Write the data out again so that it matches word for word.

::::::

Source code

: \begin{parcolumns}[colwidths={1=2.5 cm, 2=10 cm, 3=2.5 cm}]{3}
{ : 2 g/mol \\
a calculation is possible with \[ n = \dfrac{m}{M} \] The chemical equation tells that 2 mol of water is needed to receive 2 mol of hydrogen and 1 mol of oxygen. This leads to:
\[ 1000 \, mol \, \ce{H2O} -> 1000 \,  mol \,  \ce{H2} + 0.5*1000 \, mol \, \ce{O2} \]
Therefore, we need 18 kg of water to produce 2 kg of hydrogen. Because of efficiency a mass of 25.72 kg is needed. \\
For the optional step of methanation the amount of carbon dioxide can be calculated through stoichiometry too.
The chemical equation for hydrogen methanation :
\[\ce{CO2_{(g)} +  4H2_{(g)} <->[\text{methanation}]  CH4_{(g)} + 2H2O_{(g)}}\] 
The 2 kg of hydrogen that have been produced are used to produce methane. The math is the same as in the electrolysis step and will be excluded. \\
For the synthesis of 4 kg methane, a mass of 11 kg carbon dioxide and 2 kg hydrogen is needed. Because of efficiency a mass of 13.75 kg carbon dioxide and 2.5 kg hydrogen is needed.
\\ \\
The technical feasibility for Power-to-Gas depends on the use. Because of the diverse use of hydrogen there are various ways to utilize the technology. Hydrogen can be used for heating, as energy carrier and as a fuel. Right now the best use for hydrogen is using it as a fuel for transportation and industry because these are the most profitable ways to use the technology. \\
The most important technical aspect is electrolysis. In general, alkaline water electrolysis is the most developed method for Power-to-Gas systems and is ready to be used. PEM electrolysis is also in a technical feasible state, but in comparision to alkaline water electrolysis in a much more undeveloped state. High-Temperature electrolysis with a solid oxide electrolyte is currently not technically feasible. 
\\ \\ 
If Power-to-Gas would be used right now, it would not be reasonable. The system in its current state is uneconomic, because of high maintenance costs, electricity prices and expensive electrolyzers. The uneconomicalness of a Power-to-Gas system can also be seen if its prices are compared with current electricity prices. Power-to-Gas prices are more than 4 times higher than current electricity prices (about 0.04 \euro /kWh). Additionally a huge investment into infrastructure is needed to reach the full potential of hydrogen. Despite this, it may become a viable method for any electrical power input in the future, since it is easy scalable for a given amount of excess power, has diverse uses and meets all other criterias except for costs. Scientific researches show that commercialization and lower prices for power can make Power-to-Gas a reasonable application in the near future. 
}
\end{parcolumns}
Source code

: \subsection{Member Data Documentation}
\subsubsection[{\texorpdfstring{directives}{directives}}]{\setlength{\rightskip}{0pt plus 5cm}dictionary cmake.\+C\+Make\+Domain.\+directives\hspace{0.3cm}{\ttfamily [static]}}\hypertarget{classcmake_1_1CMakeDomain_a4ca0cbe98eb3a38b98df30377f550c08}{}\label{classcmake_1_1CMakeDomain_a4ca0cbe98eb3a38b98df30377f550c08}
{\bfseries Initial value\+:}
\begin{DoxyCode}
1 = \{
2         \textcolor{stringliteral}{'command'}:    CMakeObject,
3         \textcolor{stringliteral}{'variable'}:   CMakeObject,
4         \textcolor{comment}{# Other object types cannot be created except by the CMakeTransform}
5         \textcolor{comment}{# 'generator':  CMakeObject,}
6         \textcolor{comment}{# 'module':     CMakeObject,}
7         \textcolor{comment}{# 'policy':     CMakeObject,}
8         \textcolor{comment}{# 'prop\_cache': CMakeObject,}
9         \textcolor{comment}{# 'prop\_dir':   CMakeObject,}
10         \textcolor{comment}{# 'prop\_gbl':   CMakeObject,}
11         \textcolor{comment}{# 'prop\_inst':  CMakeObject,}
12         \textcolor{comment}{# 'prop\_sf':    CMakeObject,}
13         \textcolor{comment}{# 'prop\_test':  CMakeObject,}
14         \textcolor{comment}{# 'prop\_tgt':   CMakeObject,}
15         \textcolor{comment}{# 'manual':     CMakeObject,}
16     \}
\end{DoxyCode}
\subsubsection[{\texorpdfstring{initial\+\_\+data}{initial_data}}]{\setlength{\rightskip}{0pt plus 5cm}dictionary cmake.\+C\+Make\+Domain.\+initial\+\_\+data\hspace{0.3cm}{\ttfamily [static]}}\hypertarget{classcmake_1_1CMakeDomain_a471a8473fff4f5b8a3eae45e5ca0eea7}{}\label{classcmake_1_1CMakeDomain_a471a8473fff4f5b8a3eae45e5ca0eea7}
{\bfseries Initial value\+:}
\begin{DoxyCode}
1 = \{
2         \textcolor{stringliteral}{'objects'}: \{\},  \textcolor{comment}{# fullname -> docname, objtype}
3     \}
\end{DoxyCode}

::::::

**PROBLEM SOLUTION:**
Source code

: \begin{parcolumns}[colwidths={1=2.5 cm, 2=10 cm, 3=2.5 cm}]{3}
{ : 2 g/mol \\
a calculation is possible with \[ n = \dfrac{m}{M} \] The chemical equation tells that 2 mol of water is needed to receive 2 mol of hydrogen and 1 mol of oxygen. This leads to:
\[ 1000 \, mol \, \ce{H2O} -> 1000 \,  mol \,  \ce{H2} + 0.5*1000 \, mol \, \ce{O2} \]
Therefore, we need 18 kg of water to produce 2 kg of hydrogen. Because of efficiency a mass of 25.72 kg is needed. \\
For the optional step of methanation the amount of carbon dioxide can be calculated through stoichiometry too.
The chemical equation for hydrogen methanation :
\[\ce{CO2_{(g)} +  4H2_{(g)} <->[\text{methanation}]  CH4_{(g)} + 2H2O_{(g)}}\] 
The 2 kg of hydrogen that have been produced are used to produce methane. The math is the same as in the electrolysis step and will be excluded. \\
For the synthesis of 4 kg methane, a mass of 11 kg carbon dioxide and 2 kg hydrogen is needed. Because of efficiency a mass of 13.75 kg carbon dioxide and 2.5 kg hydrogen is needed.
\\ \\
The technical feasibility for Power-to-Gas depends on the use. Because of the diverse use of hydrogen there are various ways to utilize the technology. Hydrogen can be used for heating, as energy carrier and as a fuel. Right now the best use for hydrogen is using it as a fuel for transportation and industry because these are the most profitable ways to use the technology. \\
The most important technical aspect is electrolysis. In general, alkaline water electrolysis is the most developed method for Power-to-Gas systems and is ready to be used. PEM electrolysis is also in a technical feasible state, but in comparision to alkaline water electrolysis in a much more undeveloped state. High-Temperature electrolysis with a solid oxide electrolyte is currently not technically feasible. 
\\ \\ 
If Power-to-Gas would be used right now, it would not be reasonable. The system in its current state is uneconomic, because of high maintenance costs, electricity prices and expensive electrolyzers. The uneconomicalness of a Power-to-Gas system can also be seen if its prices are compared with current electricity prices. Power-to-Gas prices are more than 4 times higher than current electricity prices (about 0.04 \euro /kWh). Additionally a huge investment into infrastructure is needed to reach the full potential of hydrogen. Despite this, it may become a viable method for any electrical power input in the future, since it is easy scalable for a given amount of excess power, has diverse uses and meets all other criterias except for costs. Scientific researches show that commercialization and lower prices for power can make Power-to-Gas a reasonable application in the near future. 
}
\end{parcolumns}
Source code

: \subsection{Member Data Documentation}
\subsubsection[{\texorpdfstring{directives}{directives}}]{\setlength{\rightskip}{0pt plus 5cm}dictionary cmake.\+C\+Make\+Domain.\+directives\hspace{0.3cm}{\ttfamily [static]}}\hypertarget{classcmake_1_1CMakeDomain_a4ca0cbe98eb3a38b98df30377f550c08}{}\label{classcmake_1_1CMakeDomain_a4ca0cbe98eb3a38b98df30377f550c08}
{\bfseries Initial value\+:}
\begin{DoxyCode}
1 = \{
2         \textcolor{stringliteral}{'command'}:    CMakeObject,
3         \textcolor{stringliteral}{'variable'}:   CMakeObject,
4         \textcolor{comment}{# Other object types cannot be created except by the CMakeTransform}
5         \textcolor{comment}{# 'generator':  CMakeObject,}
6         \textcolor{comment}{# 'module':     CMakeObject,}
7         \textcolor{comment}{# 'policy':     CMakeObject,}
8         \textcolor{comment}{# 'prop\_cache': CMakeObject,}
9         \textcolor{comment}{# 'prop\_dir':   CMakeObject,}
10         \textcolor{comment}{# 'prop\_gbl':   CMakeObject,}
11         \textcolor{comment}{# 'prop\_inst':  CMakeObject,}
12         \textcolor{comment}{# 'prop\_sf':    CMakeObject,}
13         \textcolor{comment}{# 'prop\_test':  CMakeObject,}
14         \textcolor{comment}{# 'prop\_tgt':   CMakeObject,}
15         \textcolor{comment}{# 'manual':     CMakeObject,}
16     \}
\end{DoxyCode}
\subsubsection[{\texorpdfstring{initial\+\_\+data}{initial_data}}]{\setlength{\rightskip}{0pt plus 5cm}dictionary cmake.\+C\+Make\+Domain.\+initial\+\_\+data\hspace{0.3cm}{\ttfamily [static]}}\hypertarget{classcmake_1_1CMakeDomain_a471a8473fff4f5b8a3eae45e5ca0eea7}{}\label{classcmake_1_1CMakeDomain_a471a8473fff4f5b8a3eae45e5ca0eea7}
{\bfseries Initial value\+:}
\begin{DoxyCode}
1 = \{
2         \textcolor{stringliteral}{'objects'}: \{\},  \textcolor{comment}{# fullname -> docname, objtype}
3     \}
\end{DoxyCode}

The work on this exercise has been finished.